So, Um, Has Anyone Else Seen Fahrenheit 9/11?
~ Because I'm having a hard time finding things written about it on the internet. ~
Maybe I just don't get around enough on ye olde internet, but I have yet to see the single most important accomplishment of Fahrenheit 9/11 -- and, not coincidentally, the most potentially damaging to the re-election efforts of George Bush -- explicitly stated. It has, in quite dramatic fashion, linked together two important and effectively irrefutable notions, to wit, that the President is a moron, and that the Iraq war has had devastating consequences for numerous people and their families.
To which Bush supporters immediately object, asking how such a slander against the President can be irrefutable - Moore's movie has been thoroughly debunked1, anyone supporting Moore is a sociopath of one variety or another2, the fires of insane Bush-hatred are anathema to patriotic Americans3, and what are your qualifications to judge such things4?
Fair enough, but you will notice the qualifier "effectively." The clever thing about Moore's portrayal of Bush is that he doesn't do the stupid thing and try to change the public's perception of him (by, say, arguing that he wants to take over the world), he does the smart thing and merely reinforces a theme which most Americans already agree is essentially correct -- the aforementioned moron thesis -- while stripping it of the various positive qualities (moral clarity, vision, strength of will) that Bush backers would have you believe bloom in the fertile mental soil an absence of intelligence begets. There are a number of things one could potentially see in the President's visage during the now-famous seven minutes immediately following Card's informing him that the country was under attack, but blossoming determination is not one of them unless one is tempermentally predisposed to see good in everything Bush does, which would place one in a demographic already lost to both Democrats and hope.

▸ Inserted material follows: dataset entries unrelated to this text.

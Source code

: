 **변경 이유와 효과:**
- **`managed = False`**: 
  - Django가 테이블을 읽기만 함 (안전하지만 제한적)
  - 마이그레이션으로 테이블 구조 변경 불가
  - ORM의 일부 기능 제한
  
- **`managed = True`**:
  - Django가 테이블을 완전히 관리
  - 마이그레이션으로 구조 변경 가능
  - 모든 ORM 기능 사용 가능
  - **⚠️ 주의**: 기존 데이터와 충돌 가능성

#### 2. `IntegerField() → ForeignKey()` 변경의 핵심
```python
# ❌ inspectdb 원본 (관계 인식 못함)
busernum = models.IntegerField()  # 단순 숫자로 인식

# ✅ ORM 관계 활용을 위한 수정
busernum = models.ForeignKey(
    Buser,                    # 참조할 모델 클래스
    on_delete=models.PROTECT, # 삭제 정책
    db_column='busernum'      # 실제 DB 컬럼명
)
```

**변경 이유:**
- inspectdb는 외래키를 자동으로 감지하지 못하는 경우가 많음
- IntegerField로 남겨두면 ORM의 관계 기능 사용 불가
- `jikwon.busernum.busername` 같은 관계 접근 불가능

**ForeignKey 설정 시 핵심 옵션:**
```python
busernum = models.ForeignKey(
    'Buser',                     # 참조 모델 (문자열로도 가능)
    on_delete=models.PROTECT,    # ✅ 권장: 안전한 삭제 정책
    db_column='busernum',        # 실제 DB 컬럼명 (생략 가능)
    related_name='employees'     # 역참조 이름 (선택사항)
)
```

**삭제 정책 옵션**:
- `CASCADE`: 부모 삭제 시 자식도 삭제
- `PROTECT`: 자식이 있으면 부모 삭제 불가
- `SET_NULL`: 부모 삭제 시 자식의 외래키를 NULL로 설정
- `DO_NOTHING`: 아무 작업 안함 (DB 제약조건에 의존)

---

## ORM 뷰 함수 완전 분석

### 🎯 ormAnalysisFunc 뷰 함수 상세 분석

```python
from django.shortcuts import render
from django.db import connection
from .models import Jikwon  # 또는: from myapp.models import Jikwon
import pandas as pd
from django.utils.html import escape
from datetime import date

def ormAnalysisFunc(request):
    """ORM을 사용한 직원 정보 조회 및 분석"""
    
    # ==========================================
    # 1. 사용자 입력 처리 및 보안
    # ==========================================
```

As to the second point, I don't see anyone arguing that there have not been adverse consequences to the war; the most common (and really, the only workable) rhetorical tactic is to try to drown said consequences in a flood of positive news - the deservedly maligned "re-opened schools" line of argument. The importance of F9/11 is that it highlights, in an undeniably visceral manner, the impact the war has had on the people that both Left and Right have spent three years talking up: soldiers and their familes. There is a vast difference between reading "3 marines killed in Iraq" on the front page of the newspaper and watching a blood-soaked soldier screaming in pain while being carried by stretcher to the medic, and that difference is what gives F9/11 its power.
Essentially, the true force behind the movie is not the intricate connections between the Bush family and the Saudis (although the fact that people who a few months back were yelling "John Kerry Jane Fonda John Kerry Jane Fonda John Kerry Jane Fonda" are angry at people saying "George Bush the Saudis George Bush the Saudis George Bush the Saudis," despite the greater accuracy and relevence of the later, is most amusing to me), nor even the explicit charge of misleading the country into war, but rather the question implied by the juxtaposition of the above theses: "Were Americans unnecessarily hurt or killed because the President is stupid?"
Yes, this is merely a crude version of attacks on the Administration's competence that have been coming from Democrats for years. And yes, there is not, and by definition cannot be, proof that Bush's personal lack of intelligence directly resulted in harm to Americans.
But so what? Merely asking the question (especially in an easy-to-digest visual format) raises doubts about the wisdom of re-electing George Bush, and crude is another way of saying "appeals to the lowest common denominator," and while appealing to the lowest common denominator is justly reviled, the reason people do it is because it's the best way to reach the most people, and I fully support the mass-distribution of the idea that stupidity in the Oval Office is a bad thing.
And to those that would call this an endorsement of dishonesty, please explain to me why the difference between "the President is stupid and got people hurt" -- which is the message I want put out -- and "the President is unable to understand, due to personality or lack of capacity, the complexities of foreign policy, and is therefore incapable of refereeing inter-departmental feuds or evaluating the merits of alternate courses of action, which leads to a foreign policy determined by inflexible ideology, personal agendas, and amount of access to the President, which resulted in costly mistakes that didn't have to happen" -- which is what I actually believe -- is vast enough to be characterized as "dishonesty."
1 No it hasn't, you are wrong.
2 No they aren't, you are wrong.
3 It's not hate in the sense that you mean it, it's not insane, it's not antithetical to patriotism, and you are an asshole.
4 I'm an American citizen, and fuck you.